* Directions *
All entries shown below must be given again word for word.

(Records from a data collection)
- - - - -

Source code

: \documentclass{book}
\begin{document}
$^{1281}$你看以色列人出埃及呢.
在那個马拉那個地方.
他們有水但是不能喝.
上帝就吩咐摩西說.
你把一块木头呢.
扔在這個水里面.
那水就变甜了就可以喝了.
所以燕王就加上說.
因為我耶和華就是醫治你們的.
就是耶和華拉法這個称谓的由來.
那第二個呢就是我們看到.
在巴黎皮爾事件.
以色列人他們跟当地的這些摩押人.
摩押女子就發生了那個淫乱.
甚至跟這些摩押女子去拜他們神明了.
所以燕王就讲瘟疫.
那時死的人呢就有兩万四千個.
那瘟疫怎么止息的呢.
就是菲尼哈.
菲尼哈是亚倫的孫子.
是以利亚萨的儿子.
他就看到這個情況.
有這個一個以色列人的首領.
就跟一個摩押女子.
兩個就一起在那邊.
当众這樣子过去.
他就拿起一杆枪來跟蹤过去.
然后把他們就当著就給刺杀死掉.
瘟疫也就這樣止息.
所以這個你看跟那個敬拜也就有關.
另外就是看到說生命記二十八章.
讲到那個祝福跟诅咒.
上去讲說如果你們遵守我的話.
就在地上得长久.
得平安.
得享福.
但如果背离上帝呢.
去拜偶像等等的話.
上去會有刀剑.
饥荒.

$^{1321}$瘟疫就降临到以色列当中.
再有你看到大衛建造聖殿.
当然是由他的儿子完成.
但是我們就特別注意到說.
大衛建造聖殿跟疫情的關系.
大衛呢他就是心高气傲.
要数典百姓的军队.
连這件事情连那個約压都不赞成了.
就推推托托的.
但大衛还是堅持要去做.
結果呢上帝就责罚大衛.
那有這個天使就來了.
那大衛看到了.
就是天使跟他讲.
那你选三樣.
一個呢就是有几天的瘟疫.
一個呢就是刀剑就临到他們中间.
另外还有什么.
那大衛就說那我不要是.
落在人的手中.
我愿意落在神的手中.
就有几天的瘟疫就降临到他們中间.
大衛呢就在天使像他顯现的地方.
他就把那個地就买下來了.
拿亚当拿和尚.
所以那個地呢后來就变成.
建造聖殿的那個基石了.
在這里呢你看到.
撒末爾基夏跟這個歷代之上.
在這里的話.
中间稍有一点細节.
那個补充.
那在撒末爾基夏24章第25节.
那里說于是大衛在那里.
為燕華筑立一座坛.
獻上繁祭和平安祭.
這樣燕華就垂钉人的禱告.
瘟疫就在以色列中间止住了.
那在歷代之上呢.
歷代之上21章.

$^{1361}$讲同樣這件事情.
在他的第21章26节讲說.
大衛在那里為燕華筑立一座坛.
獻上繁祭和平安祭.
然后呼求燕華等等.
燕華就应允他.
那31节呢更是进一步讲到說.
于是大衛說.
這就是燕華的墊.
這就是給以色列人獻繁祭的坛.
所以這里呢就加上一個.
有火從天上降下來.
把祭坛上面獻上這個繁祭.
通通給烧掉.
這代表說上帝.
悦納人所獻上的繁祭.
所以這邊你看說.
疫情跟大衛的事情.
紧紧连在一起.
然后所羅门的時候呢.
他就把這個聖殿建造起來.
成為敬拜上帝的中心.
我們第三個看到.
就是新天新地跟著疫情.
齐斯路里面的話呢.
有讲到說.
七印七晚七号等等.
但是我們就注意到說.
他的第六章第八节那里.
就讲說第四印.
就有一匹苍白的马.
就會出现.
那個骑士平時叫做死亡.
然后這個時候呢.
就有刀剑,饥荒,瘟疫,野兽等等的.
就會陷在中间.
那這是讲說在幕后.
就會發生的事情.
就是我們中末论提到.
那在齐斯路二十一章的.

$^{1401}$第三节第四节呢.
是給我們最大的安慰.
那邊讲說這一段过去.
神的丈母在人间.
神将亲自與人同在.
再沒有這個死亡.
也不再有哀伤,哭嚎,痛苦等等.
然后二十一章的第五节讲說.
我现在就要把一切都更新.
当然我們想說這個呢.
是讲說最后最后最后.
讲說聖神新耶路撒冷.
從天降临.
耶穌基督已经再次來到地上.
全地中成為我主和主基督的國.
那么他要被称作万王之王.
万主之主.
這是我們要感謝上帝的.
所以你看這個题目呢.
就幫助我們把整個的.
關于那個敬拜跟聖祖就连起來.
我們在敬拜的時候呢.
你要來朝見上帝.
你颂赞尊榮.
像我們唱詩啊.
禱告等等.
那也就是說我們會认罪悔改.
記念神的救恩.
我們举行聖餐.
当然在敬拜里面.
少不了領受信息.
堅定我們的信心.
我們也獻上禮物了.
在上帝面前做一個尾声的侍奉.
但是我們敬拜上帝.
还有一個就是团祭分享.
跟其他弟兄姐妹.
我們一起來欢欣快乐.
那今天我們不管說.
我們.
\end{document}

- - - - -

* Answer section *
Source code

: \documentclass{book}
\begin{document}
$^{1281}$你看以色列人出埃及呢.
在那個马拉那個地方.
他們有水但是不能喝.
上帝就吩咐摩西說.
你把一块木头呢.
扔在這個水里面.
那水就变甜了就可以喝了.
所以燕王就加上說.
因為我耶和華就是醫治你們的.
就是耶和華拉法這個称谓的由來.
那第二個呢就是我們看到.
在巴黎皮爾事件.
以色列人他們跟当地的這些摩押人.
摩押女子就發生了那個淫乱.
甚至跟這些摩押女子去拜他們神明了.
所以燕王就讲瘟疫.
那時死的人呢就有兩万四千個.
那瘟疫怎么止息的呢.
就是菲尼哈.
菲尼哈是亚倫的孫子.
是以利亚萨的儿子.
他就看到這個情況.
有這個一個以色列人的首領.
就跟一個摩押女子.
兩個就一起在那邊.
当众這樣子过去.
他就拿起一杆枪來跟蹤过去.
然后把他們就当著就給刺杀死掉.
瘟疫也就這樣止息.
所以這個你看跟那個敬拜也就有關.
另外就是看到說生命記二十八章.
讲到那個祝福跟诅咒.
上去讲說如果你們遵守我的話.
就在地上得长久.
得平安.
得享福.
但如果背离上帝呢.
去拜偶像等等的話.
上去會有刀剑.
饥荒.

$^{1321}$瘟疫就降临到以色列当中.
再有你看到大衛建造聖殿.
当然是由他的儿子完成.
但是我們就特別注意到說.
大衛建造聖殿跟疫情的關系.
大衛呢他就是心高气傲.
要数典百姓的军队.
连這件事情连那個約压都不赞成了.
就推推托托的.
但大衛还是堅持要去做.
結果呢上帝就责罚大衛.
那有這個天使就來了.
那大衛看到了.
就是天使跟他讲.
那你选三樣.
一個呢就是有几天的瘟疫.
一個呢就是刀剑就临到他們中间.
另外还有什么.
那大衛就說那我不要是.
落在人的手中.
我愿意落在神的手中.
就有几天的瘟疫就降临到他們中间.
大衛呢就在天使像他顯现的地方.
他就把那個地就买下來了.
拿亚当拿和尚.
所以那個地呢后來就变成.
建造聖殿的那個基石了.
在這里呢你看到.
撒末爾基夏跟這個歷代之上.
在這里的話.
中间稍有一点細节.
那個补充.
那在撒末爾基夏24章第25节.
那里說于是大衛在那里.
為燕華筑立一座坛.
獻上繁祭和平安祭.
這樣燕華就垂钉人的禱告.
瘟疫就在以色列中间止住了.
那在歷代之上呢.
歷代之上21章.

$^{1361}$讲同樣這件事情.
在他的第21章26节讲說.
大衛在那里為燕華筑立一座坛.
獻上繁祭和平安祭.
然后呼求燕華等等.
燕華就应允他.
那31节呢更是进一步讲到說.
于是大衛說.
這就是燕華的墊.
這就是給以色列人獻繁祭的坛.
所以這里呢就加上一個.
有火從天上降下來.
把祭坛上面獻上這個繁祭.
通通給烧掉.
這代表說上帝.
悦納人所獻上的繁祭.
所以這邊你看說.
疫情跟大衛的事情.
紧紧连在一起.
然后所羅门的時候呢.
他就把這個聖殿建造起來.
成為敬拜上帝的中心.
我們第三個看到.
就是新天新地跟著疫情.
齐斯路里面的話呢.
有讲到說.
七印七晚七号等等.
但是我們就注意到說.
他的第六章第八节那里.
就讲說第四印.
就有一匹苍白的马.
就會出现.
那個骑士平時叫做死亡.
然后這個時候呢.
就有刀剑,饥荒,瘟疫,野兽等等的.
就會陷在中间.
那這是讲說在幕后.
就會發生的事情.
就是我們中末论提到.
那在齐斯路二十一章的.

$^{1401}$第三节第四节呢.
是給我們最大的安慰.
那邊讲說這一段过去.
神的丈母在人间.
神将亲自與人同在.
再沒有這個死亡.
也不再有哀伤,哭嚎,痛苦等等.
然后二十一章的第五节讲說.
我现在就要把一切都更新.
当然我們想說這個呢.
是讲說最后最后最后.
讲說聖神新耶路撒冷.
從天降临.
耶穌基督已经再次來到地上.
全地中成為我主和主基督的國.
那么他要被称作万王之王.
万主之主.
這是我們要感謝上帝的.
所以你看這個题目呢.
就幫助我們把整個的.
關于那個敬拜跟聖祖就连起來.
我們在敬拜的時候呢.
你要來朝見上帝.
你颂赞尊榮.
像我們唱詩啊.
禱告等等.
那也就是說我們會认罪悔改.
記念神的救恩.
我們举行聖餐.
当然在敬拜里面.
少不了領受信息.
堅定我們的信心.
我們也獻上禮物了.
在上帝面前做一個尾声的侍奉.
但是我們敬拜上帝.
还有一個就是团祭分享.
跟其他弟兄姐妹.
我們一起來欢欣快乐.
那今天我們不管說.
我們.
\end{document}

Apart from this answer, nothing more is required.